* **Stored items from a collection**:
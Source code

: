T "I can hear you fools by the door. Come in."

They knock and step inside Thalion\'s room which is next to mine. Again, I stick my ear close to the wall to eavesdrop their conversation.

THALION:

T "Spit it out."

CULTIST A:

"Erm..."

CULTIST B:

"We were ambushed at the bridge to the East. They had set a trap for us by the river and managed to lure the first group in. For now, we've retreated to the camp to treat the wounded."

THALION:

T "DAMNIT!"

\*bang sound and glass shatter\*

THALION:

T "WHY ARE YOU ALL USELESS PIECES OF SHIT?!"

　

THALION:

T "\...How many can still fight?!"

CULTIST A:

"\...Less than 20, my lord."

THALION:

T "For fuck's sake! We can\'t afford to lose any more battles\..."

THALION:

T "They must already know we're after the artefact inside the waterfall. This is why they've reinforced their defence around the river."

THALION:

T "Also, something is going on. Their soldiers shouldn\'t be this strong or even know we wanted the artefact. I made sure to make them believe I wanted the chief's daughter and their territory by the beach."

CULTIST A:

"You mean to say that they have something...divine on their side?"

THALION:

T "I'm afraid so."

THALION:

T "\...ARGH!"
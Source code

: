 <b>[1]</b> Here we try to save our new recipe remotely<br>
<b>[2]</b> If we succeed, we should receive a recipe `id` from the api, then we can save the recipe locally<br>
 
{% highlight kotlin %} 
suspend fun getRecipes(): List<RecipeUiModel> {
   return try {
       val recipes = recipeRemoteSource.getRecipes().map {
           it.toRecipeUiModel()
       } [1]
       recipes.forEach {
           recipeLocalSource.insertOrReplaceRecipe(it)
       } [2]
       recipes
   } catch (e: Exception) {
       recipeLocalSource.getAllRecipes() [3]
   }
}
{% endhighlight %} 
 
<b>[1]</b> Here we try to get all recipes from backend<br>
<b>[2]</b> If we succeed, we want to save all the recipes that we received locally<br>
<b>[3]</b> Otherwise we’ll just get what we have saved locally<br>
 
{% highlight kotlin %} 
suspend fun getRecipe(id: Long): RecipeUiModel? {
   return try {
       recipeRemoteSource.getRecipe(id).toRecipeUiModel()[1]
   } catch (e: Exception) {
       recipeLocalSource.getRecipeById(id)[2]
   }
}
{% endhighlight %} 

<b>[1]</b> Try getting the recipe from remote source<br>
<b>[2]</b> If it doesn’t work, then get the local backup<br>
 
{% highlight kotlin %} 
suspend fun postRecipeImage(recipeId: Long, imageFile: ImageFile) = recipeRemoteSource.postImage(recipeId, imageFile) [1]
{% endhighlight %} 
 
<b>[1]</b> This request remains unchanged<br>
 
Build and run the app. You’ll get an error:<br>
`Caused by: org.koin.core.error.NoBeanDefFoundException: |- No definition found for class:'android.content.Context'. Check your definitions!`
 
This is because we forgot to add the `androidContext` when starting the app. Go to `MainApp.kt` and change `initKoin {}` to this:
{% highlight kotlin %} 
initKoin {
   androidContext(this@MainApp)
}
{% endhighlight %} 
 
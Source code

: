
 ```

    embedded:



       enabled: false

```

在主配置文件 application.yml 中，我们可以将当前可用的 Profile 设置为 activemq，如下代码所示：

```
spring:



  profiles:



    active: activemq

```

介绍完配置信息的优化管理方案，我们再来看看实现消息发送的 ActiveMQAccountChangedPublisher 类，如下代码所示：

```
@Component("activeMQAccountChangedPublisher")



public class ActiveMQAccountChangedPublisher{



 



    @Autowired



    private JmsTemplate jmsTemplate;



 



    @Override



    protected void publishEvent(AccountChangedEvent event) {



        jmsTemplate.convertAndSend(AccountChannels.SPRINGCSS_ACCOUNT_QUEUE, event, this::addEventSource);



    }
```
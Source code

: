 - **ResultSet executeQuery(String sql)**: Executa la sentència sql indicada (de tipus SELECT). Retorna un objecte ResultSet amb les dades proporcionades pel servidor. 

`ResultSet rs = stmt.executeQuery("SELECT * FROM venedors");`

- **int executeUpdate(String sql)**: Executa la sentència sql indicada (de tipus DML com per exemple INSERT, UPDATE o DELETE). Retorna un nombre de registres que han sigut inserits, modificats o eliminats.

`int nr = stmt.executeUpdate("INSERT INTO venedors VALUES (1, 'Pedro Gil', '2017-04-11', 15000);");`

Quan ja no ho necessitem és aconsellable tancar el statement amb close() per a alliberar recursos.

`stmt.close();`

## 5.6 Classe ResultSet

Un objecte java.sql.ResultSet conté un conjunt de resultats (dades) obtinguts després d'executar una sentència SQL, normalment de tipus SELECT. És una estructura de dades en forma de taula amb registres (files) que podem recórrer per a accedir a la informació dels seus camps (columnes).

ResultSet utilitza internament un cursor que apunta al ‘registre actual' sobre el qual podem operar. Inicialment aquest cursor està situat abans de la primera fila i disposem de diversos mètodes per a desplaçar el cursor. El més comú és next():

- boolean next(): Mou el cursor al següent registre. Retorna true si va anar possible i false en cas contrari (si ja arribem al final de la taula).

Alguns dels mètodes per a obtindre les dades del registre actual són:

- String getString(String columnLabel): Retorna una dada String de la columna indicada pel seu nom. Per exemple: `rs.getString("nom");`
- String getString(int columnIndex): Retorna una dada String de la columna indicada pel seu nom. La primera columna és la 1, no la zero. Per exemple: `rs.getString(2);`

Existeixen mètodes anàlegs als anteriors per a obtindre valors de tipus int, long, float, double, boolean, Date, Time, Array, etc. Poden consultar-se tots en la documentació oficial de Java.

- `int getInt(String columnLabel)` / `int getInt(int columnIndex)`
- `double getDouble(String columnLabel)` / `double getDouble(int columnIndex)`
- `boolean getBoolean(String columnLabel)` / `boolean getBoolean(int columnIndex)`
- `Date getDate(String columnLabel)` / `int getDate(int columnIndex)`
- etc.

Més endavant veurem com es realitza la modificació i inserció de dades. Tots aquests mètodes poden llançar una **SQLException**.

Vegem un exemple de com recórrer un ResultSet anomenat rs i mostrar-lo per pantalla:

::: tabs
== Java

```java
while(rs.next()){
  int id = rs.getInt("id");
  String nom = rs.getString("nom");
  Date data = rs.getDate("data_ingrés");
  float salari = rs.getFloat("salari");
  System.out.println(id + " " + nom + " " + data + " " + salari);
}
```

* **TASK INSTRUCTIONS**: The answer must be a verbatim transcription of the entries above, from the first line through the line that contains "<b>[2]</b> If we succeed, we should", and nothing more.

* **ANSWER BELOW**:
Source code

:T "I can hear you fools by the door. Come in."

They knock and step inside Thalion\'s room which is next to mine. Again, I stick my ear close to the wall to eavesdrop their conversation.

THALION:

T "Spit it out."

CULTIST A:

"Erm..."

CULTIST B:

"We were ambushed at the bridge to the East. They had set a trap for us by the river and managed to lure the first group in. For now, we've retreated to the camp to treat the wounded."

THALION:

T "DAMNIT!"

\*bang sound and glass shatter\*

THALION:

T "WHY ARE YOU ALL USELESS PIECES OF SHIT?!"

　

THALION:

T "\...How many can still fight?!"

CULTIST A:

"\...Less than 20, my lord."

THALION:

T "For fuck's sake! We can\'t afford to lose any more battles\..."

THALION:

T "They must already know we're after the artefact inside the waterfall. This is why they've reinforced their defence around the river."

THALION:

T "Also, something is going on. Their soldiers shouldn\'t be this strong or even know we wanted the artefact. I made sure to make them believe I wanted the chief's daughter and their territory by the beach."

CULTIST A:

"You mean to say that they have something...divine on their side?"

THALION:

T "I'm afraid so."

THALION:

T "\...ARGH!"
Source code

: <b>[1]</b> Here we try to save our new recipe remotely<br>
<b>[2]</b> If we succeed, we should receive a recipe `id` from the api, then we can save the recipe locally<br>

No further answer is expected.